[Dataset entries]
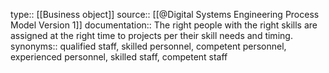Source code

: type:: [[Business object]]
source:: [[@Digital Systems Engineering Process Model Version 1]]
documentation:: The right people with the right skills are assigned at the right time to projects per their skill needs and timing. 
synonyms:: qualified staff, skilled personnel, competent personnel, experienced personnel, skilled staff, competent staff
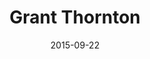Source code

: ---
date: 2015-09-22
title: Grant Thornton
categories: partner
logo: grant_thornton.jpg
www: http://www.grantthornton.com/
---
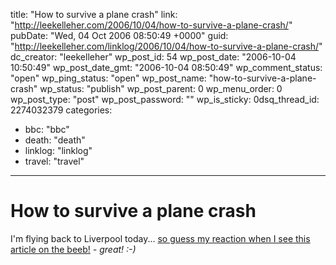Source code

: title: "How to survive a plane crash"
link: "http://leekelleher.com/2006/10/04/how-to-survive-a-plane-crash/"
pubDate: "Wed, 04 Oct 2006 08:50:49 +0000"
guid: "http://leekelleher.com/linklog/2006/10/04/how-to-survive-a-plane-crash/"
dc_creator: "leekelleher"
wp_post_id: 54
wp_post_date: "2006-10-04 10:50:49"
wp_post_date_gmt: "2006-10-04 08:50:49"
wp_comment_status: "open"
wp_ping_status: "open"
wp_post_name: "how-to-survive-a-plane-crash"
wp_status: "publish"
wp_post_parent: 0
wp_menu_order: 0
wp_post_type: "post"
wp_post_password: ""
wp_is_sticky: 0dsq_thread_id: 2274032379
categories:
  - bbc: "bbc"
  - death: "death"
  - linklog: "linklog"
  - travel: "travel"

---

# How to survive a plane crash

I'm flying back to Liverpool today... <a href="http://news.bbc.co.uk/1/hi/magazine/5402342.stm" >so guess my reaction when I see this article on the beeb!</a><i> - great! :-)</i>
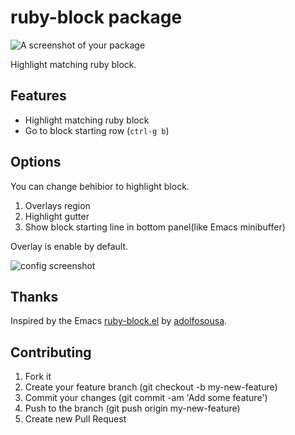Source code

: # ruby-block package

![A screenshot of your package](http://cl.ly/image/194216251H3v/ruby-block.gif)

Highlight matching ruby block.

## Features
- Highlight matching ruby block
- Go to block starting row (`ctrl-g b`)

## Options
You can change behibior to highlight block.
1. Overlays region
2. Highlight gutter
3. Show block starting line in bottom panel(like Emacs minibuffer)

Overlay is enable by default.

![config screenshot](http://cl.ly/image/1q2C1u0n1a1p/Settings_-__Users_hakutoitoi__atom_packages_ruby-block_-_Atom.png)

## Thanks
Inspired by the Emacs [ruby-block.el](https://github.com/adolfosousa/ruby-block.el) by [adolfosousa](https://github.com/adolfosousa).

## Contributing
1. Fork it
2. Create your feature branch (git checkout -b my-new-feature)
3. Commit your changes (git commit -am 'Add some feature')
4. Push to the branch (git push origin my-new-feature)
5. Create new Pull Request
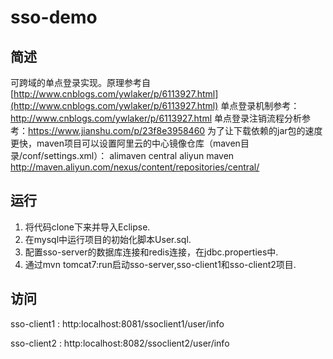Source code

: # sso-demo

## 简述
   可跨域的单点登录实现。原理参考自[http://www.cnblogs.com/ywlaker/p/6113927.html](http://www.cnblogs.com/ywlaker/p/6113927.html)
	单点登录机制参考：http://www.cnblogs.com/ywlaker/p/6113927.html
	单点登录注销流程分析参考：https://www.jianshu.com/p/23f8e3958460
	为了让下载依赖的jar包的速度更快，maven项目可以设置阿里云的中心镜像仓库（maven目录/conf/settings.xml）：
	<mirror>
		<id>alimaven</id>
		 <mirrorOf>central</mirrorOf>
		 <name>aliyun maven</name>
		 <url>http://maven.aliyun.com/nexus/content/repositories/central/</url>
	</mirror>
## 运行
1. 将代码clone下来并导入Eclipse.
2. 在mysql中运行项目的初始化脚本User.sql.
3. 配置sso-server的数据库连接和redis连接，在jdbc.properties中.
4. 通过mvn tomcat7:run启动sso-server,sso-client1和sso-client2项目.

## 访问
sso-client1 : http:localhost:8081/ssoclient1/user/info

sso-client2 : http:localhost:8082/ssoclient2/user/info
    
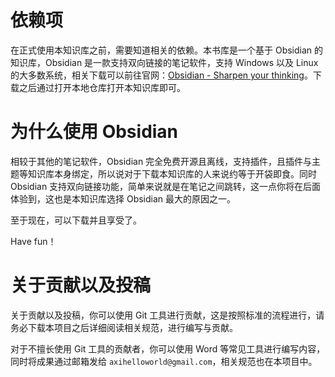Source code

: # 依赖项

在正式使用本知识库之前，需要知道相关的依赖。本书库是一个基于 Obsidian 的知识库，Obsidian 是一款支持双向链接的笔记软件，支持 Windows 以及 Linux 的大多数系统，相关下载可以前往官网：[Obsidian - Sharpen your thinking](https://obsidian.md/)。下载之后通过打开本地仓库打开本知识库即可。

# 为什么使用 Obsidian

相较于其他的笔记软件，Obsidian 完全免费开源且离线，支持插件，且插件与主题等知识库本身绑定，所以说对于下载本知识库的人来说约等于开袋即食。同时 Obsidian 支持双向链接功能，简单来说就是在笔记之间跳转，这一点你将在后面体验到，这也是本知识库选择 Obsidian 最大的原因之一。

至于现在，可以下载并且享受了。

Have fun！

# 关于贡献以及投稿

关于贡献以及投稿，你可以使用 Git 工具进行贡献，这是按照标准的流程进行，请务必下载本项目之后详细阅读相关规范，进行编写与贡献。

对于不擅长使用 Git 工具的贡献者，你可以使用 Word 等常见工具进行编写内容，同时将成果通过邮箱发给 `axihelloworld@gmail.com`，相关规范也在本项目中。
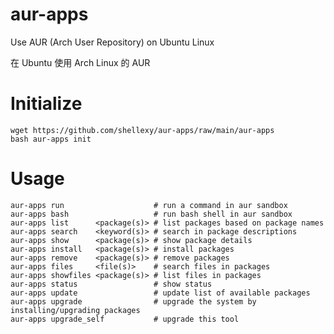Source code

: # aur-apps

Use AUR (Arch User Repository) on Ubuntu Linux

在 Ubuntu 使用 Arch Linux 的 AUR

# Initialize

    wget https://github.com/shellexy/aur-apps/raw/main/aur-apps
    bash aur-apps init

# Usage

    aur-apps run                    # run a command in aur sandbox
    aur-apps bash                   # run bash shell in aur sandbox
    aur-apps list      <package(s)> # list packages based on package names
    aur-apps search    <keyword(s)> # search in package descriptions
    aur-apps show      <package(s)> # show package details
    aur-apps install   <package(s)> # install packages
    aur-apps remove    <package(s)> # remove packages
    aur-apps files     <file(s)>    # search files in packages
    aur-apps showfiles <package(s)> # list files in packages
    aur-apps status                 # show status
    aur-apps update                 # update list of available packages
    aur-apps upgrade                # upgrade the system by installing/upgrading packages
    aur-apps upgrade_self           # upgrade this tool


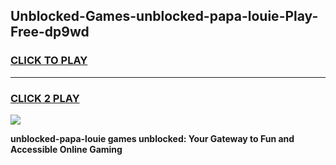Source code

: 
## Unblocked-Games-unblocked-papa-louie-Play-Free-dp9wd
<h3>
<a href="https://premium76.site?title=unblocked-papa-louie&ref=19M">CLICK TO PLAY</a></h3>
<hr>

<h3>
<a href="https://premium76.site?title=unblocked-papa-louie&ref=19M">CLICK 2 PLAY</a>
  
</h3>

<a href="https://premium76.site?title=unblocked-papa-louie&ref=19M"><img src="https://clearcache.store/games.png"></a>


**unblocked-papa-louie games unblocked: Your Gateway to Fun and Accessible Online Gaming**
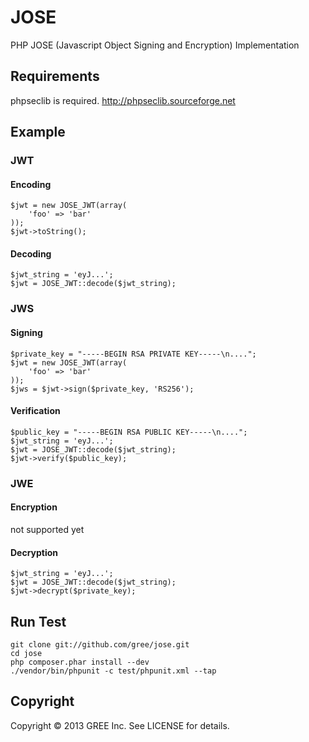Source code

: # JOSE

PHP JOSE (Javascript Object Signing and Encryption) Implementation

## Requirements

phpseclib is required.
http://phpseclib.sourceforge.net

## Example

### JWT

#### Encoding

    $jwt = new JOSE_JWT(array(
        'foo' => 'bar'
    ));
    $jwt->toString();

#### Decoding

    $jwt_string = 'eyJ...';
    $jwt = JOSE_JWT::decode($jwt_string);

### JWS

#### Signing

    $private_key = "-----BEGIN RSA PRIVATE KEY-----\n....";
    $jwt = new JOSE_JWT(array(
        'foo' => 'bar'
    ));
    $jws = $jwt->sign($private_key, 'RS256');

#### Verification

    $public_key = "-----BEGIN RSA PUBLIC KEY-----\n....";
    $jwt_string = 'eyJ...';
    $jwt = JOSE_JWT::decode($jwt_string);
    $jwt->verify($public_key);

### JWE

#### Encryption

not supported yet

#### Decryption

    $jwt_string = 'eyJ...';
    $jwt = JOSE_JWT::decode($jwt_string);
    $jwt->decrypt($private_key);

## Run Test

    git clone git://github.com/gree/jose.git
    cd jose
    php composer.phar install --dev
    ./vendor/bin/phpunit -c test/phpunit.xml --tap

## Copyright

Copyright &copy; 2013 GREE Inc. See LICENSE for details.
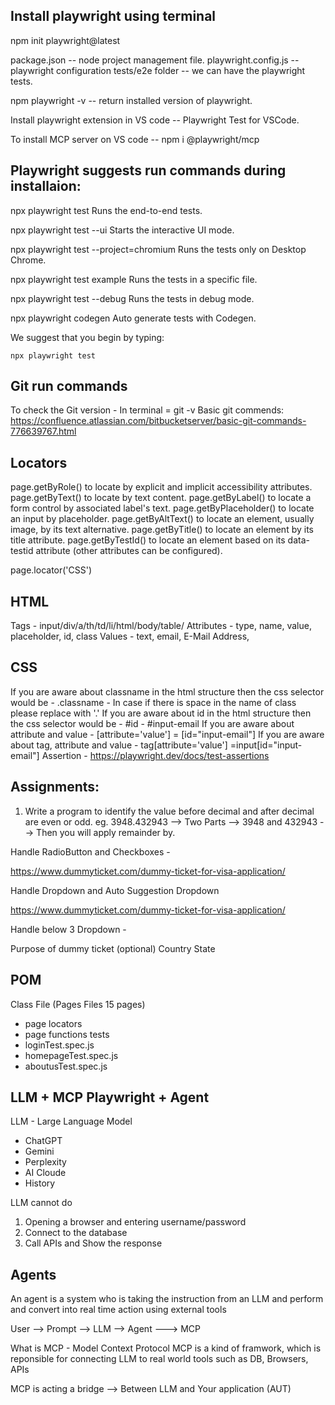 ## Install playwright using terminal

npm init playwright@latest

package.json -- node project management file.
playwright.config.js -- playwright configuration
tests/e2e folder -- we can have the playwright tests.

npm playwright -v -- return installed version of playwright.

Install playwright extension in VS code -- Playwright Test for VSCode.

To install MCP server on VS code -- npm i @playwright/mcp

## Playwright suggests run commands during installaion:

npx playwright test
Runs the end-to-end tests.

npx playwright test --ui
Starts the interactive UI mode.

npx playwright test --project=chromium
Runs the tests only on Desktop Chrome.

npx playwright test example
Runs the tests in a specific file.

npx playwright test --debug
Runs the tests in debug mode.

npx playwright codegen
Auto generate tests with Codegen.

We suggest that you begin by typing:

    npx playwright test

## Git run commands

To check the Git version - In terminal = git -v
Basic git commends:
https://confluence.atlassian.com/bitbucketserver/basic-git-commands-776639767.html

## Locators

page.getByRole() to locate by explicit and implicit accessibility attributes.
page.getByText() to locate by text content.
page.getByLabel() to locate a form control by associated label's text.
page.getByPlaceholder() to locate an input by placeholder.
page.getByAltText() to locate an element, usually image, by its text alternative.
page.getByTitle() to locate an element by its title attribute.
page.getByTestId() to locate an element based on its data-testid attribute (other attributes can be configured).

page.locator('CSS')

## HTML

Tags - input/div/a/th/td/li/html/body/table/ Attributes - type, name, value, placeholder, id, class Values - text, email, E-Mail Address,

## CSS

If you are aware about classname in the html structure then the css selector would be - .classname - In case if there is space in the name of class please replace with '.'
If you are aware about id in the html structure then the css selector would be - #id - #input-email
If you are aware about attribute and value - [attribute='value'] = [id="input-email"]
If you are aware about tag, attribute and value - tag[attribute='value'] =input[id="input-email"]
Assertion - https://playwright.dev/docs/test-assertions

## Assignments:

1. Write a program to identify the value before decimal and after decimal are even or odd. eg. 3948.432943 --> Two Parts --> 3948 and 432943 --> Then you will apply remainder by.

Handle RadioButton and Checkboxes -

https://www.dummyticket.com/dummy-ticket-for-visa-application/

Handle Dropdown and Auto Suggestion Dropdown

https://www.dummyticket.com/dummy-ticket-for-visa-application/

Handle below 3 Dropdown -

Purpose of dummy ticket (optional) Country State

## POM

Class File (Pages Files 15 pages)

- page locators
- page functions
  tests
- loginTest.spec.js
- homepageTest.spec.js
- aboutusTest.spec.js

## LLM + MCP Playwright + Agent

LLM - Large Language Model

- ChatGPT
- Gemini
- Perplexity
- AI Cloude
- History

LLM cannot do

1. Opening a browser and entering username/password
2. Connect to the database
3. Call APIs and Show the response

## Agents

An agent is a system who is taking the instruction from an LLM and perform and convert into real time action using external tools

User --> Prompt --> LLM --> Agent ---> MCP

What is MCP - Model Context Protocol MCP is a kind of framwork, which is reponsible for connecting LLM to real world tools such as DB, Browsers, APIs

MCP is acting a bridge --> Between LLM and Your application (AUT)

[What you will do] Every line of the entries above that contains the word "would" must be tallied, and the number alone reported.

[Solution for this exercise] 2